The Silver Linings Playbook, by Matthew Quick, hardcover, 304 pages, Farrar, Straus & Giroux, list price: $24
Aawww shucks! I know that's hardly a usual way to begin a book review, but it was my immediate response to finishing Matthew Quick's heartwarming, humorous and soul-satisfying first novel, The Silver Linings Playbook. The book opens as 30-year-old Pat Peoples, a former high school history teacher, is being sprung from a Baltimore mental institution and taken home by his mother. Convinced that he was in the hospital for only a few months, Pat has no idea why he was sent there in the first place. What he does know is that Nikki, his wife, wants some "apart time," as Pat calls it. But Pat is bound and determined to win her back, because he believes in happy endings and silver linings. This belief is despite the fact that his father won't even talk to him, there are huge gaps in his memory, and he's become addicted to working out.
As Pat slowly begins to remember and come to terms with the painful realities of his past, he begins to understand that "it's better to be kind than to be right." Along the way he's aided by an eccentric (but effective) psychiatrist named Patel (who shares Pat's love for the Philadelphia Eagles football team) and Tiffany, the widowed sister-in-law of his old best friend, Ronnie.

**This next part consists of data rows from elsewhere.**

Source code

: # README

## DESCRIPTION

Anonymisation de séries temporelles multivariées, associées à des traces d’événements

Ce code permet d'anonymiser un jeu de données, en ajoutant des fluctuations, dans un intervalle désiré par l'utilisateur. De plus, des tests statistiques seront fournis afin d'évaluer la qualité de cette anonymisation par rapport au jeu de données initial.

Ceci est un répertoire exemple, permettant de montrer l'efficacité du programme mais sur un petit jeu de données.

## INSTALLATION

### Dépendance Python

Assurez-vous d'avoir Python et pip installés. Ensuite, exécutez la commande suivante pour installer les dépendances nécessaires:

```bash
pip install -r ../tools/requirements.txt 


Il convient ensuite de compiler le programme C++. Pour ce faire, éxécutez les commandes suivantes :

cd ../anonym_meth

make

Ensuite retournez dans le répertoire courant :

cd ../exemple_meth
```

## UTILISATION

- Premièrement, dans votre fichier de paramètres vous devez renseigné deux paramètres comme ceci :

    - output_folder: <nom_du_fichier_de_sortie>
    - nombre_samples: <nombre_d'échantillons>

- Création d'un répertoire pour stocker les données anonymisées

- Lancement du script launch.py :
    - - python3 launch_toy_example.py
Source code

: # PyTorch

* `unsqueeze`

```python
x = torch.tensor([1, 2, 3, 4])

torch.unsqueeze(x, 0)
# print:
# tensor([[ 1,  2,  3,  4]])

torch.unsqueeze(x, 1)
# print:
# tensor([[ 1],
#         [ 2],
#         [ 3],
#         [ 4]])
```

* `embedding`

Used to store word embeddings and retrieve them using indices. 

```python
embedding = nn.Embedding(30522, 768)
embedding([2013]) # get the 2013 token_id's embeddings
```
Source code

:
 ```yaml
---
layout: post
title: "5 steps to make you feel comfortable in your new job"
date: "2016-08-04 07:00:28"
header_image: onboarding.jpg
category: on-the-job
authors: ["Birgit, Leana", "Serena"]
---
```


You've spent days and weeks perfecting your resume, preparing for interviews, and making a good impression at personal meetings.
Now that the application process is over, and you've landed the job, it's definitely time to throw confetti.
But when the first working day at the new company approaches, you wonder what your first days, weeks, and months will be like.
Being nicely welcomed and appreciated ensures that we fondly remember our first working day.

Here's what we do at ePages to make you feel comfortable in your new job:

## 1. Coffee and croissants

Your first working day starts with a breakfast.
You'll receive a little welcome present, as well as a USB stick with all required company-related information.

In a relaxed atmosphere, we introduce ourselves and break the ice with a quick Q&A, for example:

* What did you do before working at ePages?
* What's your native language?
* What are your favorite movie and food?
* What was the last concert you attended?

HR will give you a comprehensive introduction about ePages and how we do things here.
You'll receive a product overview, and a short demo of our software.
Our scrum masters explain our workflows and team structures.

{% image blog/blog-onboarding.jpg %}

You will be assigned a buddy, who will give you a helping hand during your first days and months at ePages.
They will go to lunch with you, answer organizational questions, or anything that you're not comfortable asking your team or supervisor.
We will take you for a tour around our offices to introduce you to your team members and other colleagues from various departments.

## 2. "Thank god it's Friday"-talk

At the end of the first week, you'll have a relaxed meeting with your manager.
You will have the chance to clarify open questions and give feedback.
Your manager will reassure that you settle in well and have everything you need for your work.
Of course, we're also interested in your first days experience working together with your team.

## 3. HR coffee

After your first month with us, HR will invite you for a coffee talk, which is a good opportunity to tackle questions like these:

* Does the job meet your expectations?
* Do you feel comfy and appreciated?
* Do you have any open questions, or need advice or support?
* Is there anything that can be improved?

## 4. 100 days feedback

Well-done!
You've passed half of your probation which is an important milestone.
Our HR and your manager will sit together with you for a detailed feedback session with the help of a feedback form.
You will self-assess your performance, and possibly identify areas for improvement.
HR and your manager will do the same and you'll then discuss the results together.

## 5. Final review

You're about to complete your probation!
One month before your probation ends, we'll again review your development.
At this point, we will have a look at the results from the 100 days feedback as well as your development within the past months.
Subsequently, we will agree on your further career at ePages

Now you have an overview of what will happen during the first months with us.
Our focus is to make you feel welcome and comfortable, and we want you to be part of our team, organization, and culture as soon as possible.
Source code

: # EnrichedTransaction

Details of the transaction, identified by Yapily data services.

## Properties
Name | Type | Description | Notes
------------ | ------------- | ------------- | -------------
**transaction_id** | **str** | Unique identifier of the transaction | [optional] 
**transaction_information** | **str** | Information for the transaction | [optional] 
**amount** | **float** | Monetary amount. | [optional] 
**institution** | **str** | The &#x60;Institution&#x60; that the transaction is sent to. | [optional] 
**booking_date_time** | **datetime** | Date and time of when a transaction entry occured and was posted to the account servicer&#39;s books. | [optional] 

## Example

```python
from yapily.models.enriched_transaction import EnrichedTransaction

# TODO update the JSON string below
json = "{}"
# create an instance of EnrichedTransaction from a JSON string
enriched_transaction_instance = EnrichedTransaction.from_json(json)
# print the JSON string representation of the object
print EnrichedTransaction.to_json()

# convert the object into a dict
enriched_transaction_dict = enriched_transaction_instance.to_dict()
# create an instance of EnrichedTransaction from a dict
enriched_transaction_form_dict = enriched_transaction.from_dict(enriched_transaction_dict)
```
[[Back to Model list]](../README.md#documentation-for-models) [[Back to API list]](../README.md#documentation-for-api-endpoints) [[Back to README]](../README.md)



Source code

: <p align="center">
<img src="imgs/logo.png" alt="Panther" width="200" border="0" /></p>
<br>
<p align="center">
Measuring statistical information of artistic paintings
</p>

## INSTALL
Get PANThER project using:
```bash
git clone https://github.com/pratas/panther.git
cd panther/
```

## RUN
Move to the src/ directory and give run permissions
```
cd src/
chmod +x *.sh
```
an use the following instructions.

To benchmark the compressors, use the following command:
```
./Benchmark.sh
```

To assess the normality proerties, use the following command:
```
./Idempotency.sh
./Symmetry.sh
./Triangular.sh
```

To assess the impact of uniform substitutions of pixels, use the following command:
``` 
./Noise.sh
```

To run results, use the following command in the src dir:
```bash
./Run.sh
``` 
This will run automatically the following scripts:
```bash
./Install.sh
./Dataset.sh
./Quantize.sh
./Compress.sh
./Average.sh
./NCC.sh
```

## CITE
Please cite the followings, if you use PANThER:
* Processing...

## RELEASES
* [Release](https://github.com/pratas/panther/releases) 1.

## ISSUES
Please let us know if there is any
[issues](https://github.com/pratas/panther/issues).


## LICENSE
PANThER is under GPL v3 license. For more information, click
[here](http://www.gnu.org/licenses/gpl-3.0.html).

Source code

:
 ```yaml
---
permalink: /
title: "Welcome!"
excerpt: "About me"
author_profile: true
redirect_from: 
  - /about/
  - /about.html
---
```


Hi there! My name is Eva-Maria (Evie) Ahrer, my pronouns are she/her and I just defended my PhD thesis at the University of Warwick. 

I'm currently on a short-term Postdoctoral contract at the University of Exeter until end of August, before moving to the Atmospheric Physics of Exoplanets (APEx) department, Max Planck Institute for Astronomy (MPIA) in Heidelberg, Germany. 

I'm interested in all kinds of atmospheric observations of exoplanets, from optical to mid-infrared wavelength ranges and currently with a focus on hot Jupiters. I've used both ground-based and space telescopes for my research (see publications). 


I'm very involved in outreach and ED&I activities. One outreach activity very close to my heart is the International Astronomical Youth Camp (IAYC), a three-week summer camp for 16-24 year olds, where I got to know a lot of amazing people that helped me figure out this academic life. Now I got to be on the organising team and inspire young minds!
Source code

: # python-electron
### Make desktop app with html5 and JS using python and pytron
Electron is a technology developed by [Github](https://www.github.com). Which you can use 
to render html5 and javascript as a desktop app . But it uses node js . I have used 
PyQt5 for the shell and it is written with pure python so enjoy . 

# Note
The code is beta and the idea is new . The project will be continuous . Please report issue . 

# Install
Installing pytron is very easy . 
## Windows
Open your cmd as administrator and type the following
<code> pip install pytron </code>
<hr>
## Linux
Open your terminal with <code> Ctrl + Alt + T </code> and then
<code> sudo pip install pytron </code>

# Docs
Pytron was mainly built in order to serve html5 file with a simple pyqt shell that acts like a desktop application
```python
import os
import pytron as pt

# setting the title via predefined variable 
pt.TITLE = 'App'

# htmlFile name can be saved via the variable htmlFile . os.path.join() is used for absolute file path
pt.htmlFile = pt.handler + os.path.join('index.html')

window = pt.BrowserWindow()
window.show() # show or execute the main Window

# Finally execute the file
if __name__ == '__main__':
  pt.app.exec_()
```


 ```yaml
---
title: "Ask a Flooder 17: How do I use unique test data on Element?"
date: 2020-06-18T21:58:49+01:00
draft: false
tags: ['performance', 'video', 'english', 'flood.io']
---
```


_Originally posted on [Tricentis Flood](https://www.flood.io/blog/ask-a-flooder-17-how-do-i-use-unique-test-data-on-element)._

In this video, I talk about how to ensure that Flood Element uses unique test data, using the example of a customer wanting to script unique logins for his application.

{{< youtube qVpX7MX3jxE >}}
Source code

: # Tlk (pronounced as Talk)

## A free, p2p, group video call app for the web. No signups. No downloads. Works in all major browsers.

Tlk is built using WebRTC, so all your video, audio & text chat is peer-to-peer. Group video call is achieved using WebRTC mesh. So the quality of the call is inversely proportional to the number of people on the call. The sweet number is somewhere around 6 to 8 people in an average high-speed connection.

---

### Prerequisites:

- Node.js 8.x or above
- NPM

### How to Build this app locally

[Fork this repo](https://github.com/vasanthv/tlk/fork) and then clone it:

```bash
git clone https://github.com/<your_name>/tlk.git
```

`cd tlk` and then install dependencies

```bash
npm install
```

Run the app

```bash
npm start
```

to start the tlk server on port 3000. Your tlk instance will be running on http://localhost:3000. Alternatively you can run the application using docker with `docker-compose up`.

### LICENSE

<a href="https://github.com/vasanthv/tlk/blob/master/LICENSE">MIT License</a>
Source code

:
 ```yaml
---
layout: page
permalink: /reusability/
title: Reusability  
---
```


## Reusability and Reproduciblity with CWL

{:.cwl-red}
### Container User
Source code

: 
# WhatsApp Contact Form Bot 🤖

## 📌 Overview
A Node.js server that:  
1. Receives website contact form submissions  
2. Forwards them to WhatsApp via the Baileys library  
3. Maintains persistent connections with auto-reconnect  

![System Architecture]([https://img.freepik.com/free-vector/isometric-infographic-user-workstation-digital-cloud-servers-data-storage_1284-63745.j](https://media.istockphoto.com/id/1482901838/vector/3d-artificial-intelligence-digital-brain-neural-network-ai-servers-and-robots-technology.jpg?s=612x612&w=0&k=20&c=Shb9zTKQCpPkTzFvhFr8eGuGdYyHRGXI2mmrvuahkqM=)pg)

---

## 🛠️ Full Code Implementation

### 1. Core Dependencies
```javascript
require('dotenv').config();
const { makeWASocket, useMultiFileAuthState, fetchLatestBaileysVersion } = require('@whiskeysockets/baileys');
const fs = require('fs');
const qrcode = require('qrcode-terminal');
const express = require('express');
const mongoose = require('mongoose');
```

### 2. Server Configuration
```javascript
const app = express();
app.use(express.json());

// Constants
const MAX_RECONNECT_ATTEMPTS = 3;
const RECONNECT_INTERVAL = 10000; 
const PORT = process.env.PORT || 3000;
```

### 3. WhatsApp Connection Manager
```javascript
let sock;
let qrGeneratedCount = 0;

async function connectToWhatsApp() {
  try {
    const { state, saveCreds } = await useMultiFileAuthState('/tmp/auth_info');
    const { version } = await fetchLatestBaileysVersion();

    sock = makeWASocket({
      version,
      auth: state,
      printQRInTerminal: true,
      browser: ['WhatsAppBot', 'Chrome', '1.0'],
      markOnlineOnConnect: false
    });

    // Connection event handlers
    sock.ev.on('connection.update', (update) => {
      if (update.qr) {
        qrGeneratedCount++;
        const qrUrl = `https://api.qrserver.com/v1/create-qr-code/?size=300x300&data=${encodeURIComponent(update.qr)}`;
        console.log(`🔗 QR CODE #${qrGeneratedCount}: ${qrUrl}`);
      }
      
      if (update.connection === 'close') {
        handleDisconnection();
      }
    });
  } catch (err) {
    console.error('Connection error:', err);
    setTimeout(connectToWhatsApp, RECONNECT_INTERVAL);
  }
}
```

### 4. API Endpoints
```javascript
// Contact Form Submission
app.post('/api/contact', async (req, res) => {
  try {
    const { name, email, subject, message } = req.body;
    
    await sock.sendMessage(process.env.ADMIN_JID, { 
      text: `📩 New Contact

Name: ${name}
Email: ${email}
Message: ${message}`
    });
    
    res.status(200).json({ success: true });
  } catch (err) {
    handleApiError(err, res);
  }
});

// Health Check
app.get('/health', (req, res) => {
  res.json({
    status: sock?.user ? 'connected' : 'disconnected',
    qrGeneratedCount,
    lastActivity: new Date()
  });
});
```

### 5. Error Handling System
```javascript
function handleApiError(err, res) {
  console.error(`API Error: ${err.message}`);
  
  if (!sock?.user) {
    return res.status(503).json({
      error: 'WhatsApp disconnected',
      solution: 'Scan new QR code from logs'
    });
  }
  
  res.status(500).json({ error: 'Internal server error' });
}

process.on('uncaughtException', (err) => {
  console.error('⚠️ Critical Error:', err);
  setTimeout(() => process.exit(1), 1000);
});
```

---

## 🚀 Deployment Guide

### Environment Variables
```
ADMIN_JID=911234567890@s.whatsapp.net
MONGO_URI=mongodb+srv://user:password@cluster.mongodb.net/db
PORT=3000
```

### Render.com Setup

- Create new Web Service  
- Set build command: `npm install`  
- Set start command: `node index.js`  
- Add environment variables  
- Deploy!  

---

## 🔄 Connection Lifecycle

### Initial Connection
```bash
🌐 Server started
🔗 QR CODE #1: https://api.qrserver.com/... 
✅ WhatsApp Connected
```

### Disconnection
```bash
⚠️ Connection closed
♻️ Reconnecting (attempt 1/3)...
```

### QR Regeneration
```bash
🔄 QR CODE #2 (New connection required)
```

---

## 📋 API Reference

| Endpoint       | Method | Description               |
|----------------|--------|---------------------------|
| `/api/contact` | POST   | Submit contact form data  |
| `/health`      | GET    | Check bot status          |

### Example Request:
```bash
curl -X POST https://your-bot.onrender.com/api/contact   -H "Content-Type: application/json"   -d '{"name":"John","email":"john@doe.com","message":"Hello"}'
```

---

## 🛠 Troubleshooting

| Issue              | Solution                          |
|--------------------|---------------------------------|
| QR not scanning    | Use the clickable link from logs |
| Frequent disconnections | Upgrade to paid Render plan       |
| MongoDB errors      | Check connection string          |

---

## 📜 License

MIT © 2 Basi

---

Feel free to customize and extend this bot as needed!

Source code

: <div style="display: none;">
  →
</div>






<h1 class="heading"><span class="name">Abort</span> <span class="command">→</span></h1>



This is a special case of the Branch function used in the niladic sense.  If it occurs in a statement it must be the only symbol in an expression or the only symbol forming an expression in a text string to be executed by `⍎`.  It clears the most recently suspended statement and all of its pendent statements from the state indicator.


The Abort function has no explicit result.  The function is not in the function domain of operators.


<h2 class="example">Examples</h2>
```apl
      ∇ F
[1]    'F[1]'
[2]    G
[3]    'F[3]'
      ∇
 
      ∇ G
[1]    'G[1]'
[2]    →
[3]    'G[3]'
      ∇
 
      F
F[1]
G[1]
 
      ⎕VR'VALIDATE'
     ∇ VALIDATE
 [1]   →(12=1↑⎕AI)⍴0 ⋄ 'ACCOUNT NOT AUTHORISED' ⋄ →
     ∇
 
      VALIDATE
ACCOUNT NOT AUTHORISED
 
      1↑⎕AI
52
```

I could go on and on listing the reasons why this book makes me smile, but I'll limit myself to two: First, I loved reading Pat's critiques of classic fiction like The Great Gatsby, The Scarlet Letter, The Bell Jar and — especially — A Farewell to Arms, which he reads because he's trying to become the person he thinks Nikki (an English teacher) wanted him to be. Second, I never realized that the Philadelphia Eagles inspired such intense, crazed-with-love, live-and-die-with-their-team fanatics. The scenes set around the football games are hilarious — indeed, the only way Pat and his father can seem to communicate is when the Eagles are on television.
What's known as "light fiction" tends to be undervalued among critics. Along with The Silver Linings Playbook, James Collins' Beginner's Greek, Steve Kluger's Last Days of Summer, Stephen McCauley's The Easy Way Out and Elinor Lipman's My Latest Grievance all offer us hours of reading pleasure. This, in my opinion, is not something to be taken lightly.